#### RECORDS SHOWN ####

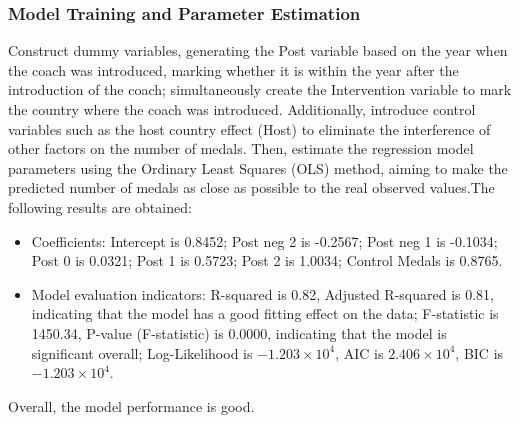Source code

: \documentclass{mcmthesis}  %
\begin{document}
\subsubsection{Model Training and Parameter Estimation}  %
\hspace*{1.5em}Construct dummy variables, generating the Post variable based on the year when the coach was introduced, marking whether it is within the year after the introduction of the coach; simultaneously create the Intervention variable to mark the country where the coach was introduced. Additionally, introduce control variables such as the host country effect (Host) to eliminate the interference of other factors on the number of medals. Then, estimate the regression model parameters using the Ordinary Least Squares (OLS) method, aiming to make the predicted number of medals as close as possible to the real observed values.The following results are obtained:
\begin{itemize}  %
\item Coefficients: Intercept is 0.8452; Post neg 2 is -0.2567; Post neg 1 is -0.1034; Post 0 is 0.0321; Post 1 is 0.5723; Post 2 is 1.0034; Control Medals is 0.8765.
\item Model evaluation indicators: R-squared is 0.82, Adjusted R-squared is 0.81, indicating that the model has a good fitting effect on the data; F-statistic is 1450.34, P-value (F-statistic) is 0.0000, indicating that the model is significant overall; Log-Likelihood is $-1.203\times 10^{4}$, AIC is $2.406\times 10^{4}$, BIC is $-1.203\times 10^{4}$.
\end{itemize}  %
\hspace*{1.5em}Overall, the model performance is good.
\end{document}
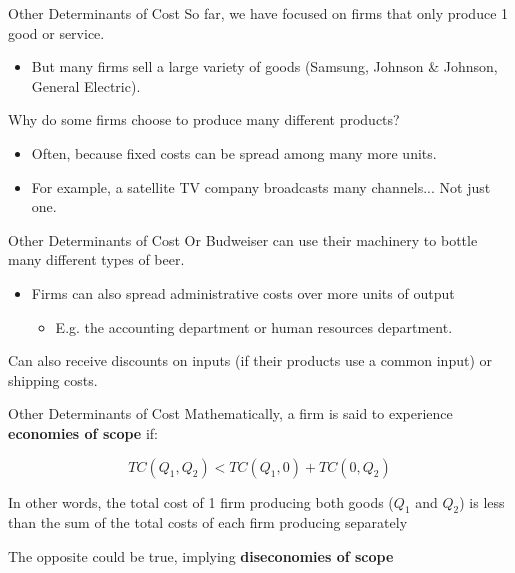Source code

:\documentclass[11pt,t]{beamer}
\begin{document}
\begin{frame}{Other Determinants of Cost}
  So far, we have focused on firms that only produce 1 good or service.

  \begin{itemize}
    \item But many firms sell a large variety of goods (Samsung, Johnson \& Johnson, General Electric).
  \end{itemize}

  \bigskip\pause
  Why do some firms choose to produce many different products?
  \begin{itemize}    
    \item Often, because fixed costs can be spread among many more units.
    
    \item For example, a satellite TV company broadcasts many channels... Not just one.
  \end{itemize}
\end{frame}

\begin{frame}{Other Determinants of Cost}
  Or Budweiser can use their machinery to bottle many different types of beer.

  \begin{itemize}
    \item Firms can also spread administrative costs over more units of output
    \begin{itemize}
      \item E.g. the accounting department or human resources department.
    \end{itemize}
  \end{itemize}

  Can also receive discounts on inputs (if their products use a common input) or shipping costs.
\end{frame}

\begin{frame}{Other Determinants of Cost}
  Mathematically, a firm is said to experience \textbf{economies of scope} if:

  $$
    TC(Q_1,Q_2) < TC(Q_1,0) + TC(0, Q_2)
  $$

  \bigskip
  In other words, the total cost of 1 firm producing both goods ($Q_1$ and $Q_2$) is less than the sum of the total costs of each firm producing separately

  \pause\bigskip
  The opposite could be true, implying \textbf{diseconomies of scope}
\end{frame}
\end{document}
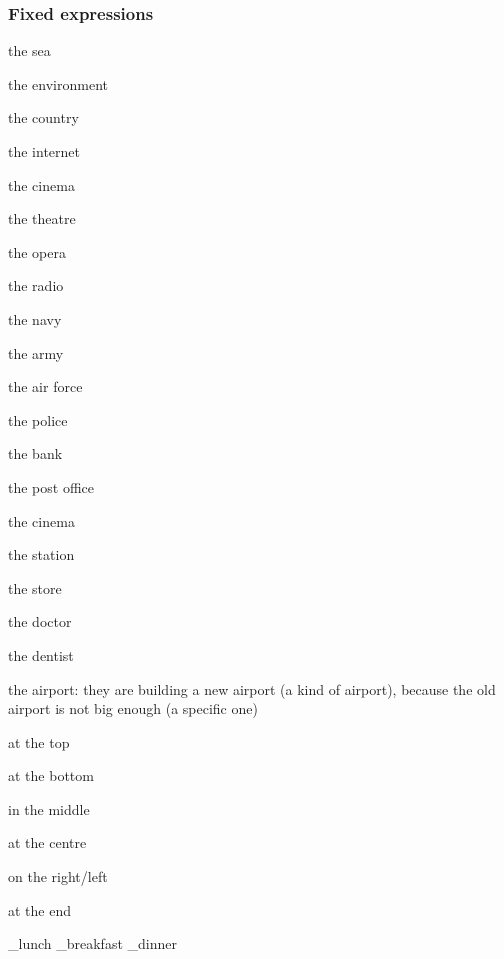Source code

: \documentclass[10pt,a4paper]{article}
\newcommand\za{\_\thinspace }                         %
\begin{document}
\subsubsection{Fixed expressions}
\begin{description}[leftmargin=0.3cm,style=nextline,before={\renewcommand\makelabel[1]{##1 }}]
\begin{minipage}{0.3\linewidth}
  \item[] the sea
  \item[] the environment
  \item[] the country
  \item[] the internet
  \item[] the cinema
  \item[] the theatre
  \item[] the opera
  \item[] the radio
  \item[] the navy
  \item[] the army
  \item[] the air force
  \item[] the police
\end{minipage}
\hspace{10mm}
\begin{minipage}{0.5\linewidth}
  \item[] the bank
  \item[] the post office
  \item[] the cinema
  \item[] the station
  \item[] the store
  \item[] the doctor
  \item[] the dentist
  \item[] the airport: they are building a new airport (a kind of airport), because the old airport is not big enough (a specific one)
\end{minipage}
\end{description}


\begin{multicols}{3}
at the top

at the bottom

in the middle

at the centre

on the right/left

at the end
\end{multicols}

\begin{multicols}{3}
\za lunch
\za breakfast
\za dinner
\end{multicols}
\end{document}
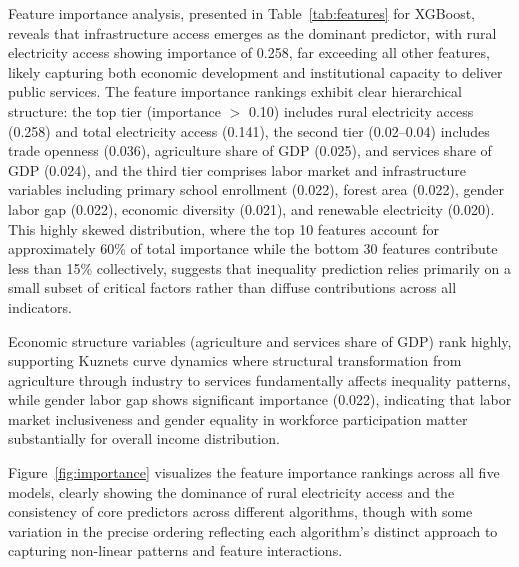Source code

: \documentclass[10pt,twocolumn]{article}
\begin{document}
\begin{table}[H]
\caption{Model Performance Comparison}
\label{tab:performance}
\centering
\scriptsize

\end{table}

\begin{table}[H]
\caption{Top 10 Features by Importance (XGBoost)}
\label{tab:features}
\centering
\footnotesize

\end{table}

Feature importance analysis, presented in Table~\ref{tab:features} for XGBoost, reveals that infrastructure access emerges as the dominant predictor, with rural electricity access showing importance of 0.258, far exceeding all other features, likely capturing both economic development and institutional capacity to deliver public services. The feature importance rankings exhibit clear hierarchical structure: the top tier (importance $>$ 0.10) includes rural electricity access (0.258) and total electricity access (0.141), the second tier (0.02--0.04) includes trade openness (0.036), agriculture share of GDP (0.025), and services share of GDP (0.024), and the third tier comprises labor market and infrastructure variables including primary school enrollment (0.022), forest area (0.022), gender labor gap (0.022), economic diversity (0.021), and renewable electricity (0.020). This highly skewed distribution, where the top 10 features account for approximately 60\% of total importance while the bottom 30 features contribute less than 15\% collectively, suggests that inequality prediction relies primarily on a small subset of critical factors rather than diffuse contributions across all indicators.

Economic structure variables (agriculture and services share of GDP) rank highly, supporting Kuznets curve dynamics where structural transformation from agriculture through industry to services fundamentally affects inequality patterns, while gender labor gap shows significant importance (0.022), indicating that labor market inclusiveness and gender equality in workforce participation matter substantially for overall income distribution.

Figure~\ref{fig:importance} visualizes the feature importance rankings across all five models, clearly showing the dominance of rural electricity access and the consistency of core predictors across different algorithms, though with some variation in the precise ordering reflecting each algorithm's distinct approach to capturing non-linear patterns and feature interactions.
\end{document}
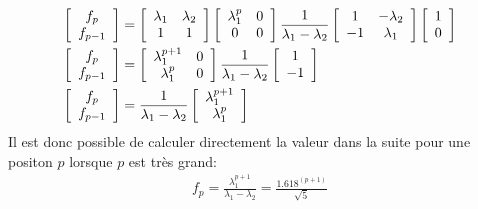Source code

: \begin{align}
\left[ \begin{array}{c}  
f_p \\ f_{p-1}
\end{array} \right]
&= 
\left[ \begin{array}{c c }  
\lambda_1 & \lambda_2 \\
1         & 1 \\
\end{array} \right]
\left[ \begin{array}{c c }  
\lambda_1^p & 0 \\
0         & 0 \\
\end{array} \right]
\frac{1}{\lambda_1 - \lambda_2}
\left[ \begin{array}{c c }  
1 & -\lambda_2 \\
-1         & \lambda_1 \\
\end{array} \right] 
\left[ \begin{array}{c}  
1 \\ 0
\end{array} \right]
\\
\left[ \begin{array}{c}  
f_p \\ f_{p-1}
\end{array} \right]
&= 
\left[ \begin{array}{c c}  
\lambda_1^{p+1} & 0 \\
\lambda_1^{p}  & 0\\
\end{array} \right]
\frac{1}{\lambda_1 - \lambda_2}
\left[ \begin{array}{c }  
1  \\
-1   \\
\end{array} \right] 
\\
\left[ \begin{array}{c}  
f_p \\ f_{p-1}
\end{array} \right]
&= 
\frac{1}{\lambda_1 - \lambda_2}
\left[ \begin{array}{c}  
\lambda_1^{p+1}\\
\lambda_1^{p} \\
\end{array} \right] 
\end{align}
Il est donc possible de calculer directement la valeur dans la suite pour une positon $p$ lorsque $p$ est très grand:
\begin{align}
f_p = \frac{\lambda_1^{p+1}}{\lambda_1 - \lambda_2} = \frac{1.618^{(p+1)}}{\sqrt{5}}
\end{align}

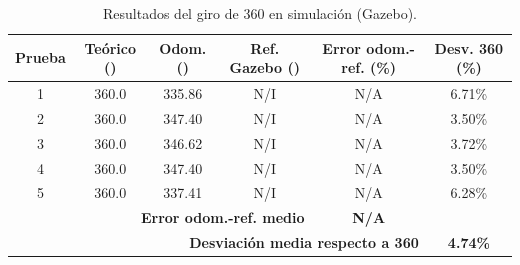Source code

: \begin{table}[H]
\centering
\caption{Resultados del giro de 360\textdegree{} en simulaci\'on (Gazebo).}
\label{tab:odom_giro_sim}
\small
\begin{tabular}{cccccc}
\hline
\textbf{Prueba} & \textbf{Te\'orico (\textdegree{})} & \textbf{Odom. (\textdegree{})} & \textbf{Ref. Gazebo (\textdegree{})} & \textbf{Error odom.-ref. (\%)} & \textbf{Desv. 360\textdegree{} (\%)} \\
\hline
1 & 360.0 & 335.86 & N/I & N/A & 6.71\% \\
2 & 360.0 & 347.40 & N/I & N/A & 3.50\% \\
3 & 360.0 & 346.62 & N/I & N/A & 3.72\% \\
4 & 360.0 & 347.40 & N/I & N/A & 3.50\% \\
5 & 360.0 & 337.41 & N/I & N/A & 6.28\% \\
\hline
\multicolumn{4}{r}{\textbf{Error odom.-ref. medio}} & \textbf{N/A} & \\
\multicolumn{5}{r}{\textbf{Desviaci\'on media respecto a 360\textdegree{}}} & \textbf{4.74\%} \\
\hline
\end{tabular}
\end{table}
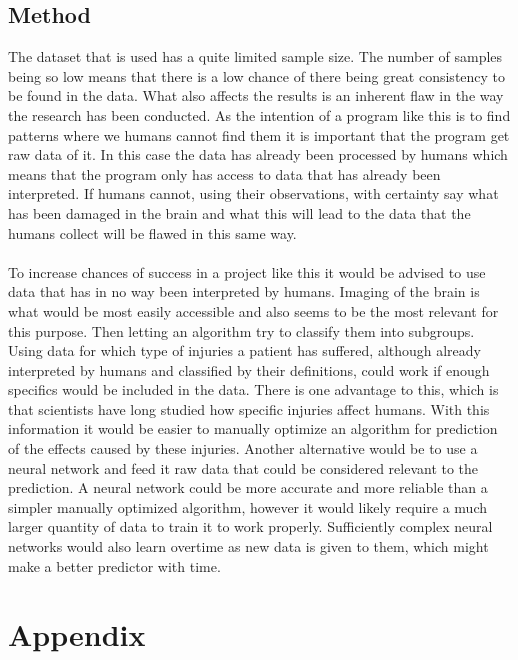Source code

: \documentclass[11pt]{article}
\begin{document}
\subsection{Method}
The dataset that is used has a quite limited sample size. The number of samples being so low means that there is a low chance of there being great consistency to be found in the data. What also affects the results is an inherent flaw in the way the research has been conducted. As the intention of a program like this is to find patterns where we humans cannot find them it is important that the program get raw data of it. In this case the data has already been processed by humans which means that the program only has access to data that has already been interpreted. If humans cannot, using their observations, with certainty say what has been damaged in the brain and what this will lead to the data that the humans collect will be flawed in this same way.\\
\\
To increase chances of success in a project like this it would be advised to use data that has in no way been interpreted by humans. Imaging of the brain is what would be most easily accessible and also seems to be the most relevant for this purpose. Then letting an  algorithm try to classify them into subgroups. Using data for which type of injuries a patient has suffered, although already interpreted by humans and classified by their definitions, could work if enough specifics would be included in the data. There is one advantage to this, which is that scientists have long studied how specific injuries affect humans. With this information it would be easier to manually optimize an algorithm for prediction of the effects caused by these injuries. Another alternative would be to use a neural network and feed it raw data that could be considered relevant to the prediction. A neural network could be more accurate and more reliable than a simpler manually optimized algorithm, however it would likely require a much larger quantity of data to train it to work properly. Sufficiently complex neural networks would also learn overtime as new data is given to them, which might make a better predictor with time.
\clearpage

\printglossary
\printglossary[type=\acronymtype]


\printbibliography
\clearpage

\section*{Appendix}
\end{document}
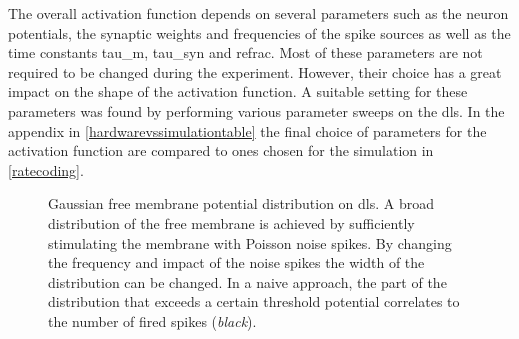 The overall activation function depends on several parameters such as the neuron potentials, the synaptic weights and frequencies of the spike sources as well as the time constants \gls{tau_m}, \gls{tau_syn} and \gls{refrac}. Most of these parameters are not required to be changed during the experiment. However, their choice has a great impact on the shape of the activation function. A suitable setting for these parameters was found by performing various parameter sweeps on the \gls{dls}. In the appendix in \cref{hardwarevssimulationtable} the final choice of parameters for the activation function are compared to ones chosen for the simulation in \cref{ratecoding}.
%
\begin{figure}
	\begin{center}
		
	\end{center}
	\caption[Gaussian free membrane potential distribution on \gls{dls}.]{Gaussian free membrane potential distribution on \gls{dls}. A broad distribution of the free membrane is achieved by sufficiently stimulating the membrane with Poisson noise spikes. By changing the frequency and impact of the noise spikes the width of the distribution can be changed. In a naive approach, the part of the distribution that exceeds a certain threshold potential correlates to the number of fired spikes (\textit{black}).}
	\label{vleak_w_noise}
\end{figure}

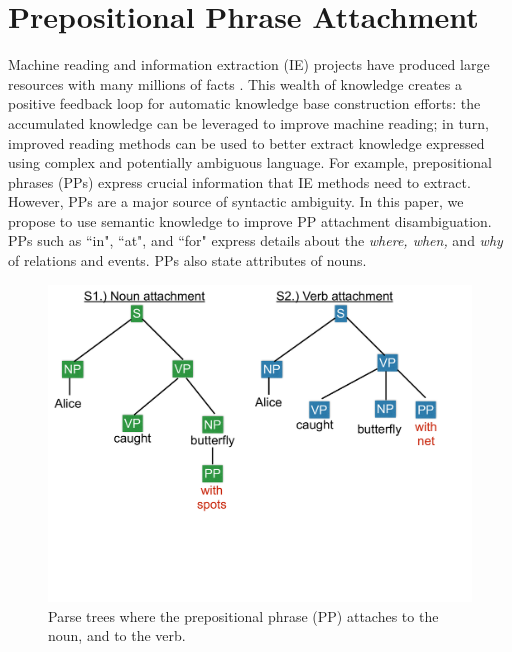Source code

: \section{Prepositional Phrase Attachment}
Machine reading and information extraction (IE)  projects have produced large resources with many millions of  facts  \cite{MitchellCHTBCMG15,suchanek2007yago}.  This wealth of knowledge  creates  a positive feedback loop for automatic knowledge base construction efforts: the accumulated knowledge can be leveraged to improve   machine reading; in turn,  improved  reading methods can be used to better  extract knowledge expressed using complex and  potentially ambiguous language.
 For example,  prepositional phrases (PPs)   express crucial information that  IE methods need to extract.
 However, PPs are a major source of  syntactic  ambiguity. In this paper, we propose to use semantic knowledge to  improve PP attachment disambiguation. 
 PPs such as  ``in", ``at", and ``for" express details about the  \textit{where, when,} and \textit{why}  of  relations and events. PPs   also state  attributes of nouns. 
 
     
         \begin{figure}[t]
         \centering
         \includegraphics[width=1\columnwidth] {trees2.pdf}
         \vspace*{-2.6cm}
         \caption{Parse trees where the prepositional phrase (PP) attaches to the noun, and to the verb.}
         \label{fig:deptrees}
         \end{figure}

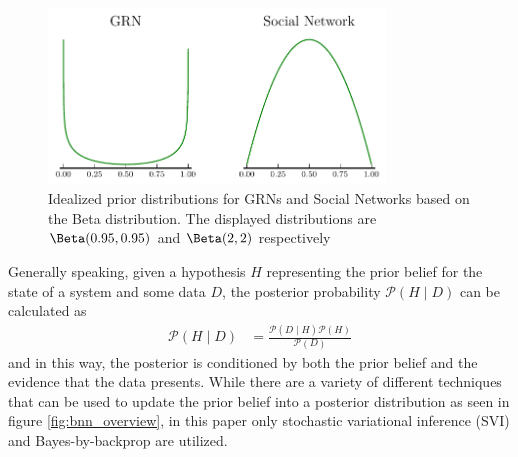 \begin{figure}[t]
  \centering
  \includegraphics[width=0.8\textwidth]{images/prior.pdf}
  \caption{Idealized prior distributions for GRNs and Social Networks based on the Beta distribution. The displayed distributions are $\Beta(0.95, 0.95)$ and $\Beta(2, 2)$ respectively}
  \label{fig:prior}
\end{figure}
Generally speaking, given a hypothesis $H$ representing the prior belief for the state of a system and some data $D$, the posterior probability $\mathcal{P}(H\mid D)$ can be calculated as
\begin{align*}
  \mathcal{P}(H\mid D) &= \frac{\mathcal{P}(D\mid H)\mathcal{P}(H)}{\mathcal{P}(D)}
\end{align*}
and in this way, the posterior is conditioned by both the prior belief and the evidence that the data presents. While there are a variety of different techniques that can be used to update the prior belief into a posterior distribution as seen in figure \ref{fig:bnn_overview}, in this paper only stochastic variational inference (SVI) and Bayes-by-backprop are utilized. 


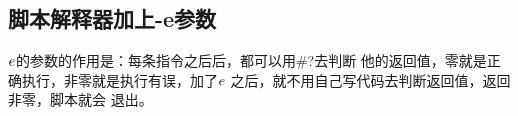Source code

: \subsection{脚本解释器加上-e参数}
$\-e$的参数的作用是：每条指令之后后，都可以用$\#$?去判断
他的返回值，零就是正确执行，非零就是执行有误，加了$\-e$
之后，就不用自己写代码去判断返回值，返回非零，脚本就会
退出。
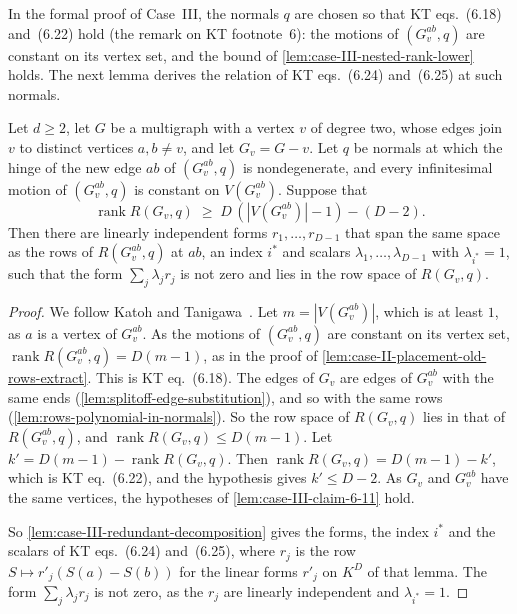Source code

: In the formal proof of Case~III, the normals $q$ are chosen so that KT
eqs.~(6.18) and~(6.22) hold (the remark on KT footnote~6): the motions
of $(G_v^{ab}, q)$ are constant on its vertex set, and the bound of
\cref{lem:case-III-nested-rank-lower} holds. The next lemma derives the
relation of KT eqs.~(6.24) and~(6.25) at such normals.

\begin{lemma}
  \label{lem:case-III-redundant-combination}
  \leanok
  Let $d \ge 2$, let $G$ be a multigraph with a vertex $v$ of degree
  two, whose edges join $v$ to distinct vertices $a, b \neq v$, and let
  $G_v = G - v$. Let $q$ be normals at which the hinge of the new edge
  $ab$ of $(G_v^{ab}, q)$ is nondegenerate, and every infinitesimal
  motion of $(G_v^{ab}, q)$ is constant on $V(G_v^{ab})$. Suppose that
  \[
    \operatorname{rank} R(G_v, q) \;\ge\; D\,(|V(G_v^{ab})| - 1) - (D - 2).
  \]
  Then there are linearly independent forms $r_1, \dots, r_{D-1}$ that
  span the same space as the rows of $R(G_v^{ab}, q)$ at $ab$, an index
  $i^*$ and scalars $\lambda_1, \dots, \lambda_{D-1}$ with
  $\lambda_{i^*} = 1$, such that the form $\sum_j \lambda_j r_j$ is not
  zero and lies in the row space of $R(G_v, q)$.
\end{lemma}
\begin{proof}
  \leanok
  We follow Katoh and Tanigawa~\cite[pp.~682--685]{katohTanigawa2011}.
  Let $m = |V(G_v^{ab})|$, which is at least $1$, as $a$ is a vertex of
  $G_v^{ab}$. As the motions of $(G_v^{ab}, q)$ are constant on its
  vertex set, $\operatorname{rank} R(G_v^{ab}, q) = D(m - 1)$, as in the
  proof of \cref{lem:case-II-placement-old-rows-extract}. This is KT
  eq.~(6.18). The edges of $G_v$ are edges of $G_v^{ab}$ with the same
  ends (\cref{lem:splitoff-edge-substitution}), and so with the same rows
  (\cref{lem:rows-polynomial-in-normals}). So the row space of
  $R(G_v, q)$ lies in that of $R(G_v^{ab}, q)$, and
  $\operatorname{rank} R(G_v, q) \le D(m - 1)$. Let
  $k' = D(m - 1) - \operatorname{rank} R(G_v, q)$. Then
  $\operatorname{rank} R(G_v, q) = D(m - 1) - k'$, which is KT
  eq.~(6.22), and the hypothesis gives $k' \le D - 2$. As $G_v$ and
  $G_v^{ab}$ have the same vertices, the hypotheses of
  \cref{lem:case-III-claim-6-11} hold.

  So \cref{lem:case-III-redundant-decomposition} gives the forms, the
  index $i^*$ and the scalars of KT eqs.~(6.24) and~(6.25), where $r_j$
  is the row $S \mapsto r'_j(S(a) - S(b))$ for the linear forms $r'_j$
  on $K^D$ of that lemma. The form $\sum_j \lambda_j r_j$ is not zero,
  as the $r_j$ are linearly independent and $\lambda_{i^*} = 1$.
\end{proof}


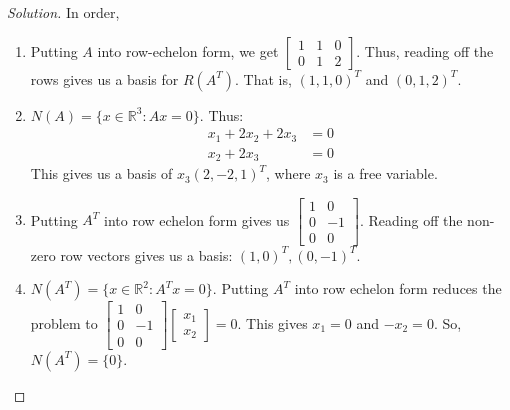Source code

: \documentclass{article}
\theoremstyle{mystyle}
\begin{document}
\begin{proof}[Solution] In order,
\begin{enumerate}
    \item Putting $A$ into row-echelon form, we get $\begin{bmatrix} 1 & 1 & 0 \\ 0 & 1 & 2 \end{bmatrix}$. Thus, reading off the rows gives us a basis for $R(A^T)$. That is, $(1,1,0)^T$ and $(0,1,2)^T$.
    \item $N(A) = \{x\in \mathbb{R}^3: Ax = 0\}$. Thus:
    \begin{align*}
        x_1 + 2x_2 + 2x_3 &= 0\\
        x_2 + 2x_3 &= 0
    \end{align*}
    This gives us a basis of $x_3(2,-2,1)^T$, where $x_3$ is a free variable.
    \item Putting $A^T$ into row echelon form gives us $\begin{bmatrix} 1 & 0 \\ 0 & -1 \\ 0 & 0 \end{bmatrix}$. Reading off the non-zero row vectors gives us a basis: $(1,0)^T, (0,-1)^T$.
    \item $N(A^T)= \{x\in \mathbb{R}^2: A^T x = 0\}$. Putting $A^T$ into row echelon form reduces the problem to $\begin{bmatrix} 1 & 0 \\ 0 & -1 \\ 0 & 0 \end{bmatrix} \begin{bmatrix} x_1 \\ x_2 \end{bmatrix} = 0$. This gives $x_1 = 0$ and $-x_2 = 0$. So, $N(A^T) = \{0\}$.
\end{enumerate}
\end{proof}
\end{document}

####

YOUR INSTRUCTIONS> Please copy, exactly and with nothing else, the lines above beginning at the line that has "lemma derives the" and ending with the line that has "We follow Katoh".

WRITTEN SOLUTION>
\cref{lem:case-III-nested-rank-lower} holds. The next lemma derives the
relation of KT eqs.~(6.24) and~(6.25) at such normals.

\begin{lemma}
  \label{lem:case-III-redundant-combination}
  \leanok
  Let $d \ge 2$, let $G$ be a multigraph with a vertex $v$ of degree
  two, whose edges join $v$ to distinct vertices $a, b \neq v$, and let
  $G_v = G - v$. Let $q$ be normals at which the hinge of the new edge
  $ab$ of $(G_v^{ab}, q)$ is nondegenerate, and every infinitesimal
  motion of $(G_v^{ab}, q)$ is constant on $V(G_v^{ab})$. Suppose that
  \[
    \operatorname{rank} R(G_v, q) \;\ge\; D\,(|V(G_v^{ab})| - 1) - (D - 2).
  \]
  Then there are linearly independent forms $r_1, \dots, r_{D-1}$ that
  span the same space as the rows of $R(G_v^{ab}, q)$ at $ab$, an index
  $i^*$ and scalars $\lambda_1, \dots, \lambda_{D-1}$ with
  $\lambda_{i^*} = 1$, such that the form $\sum_j \lambda_j r_j$ is not
  zero and lies in the row space of $R(G_v, q)$.
\end{lemma}
\begin{proof}
  \leanok
  We follow Katoh and Tanigawa~\cite[pp.~682--685]{katohTanigawa2011}.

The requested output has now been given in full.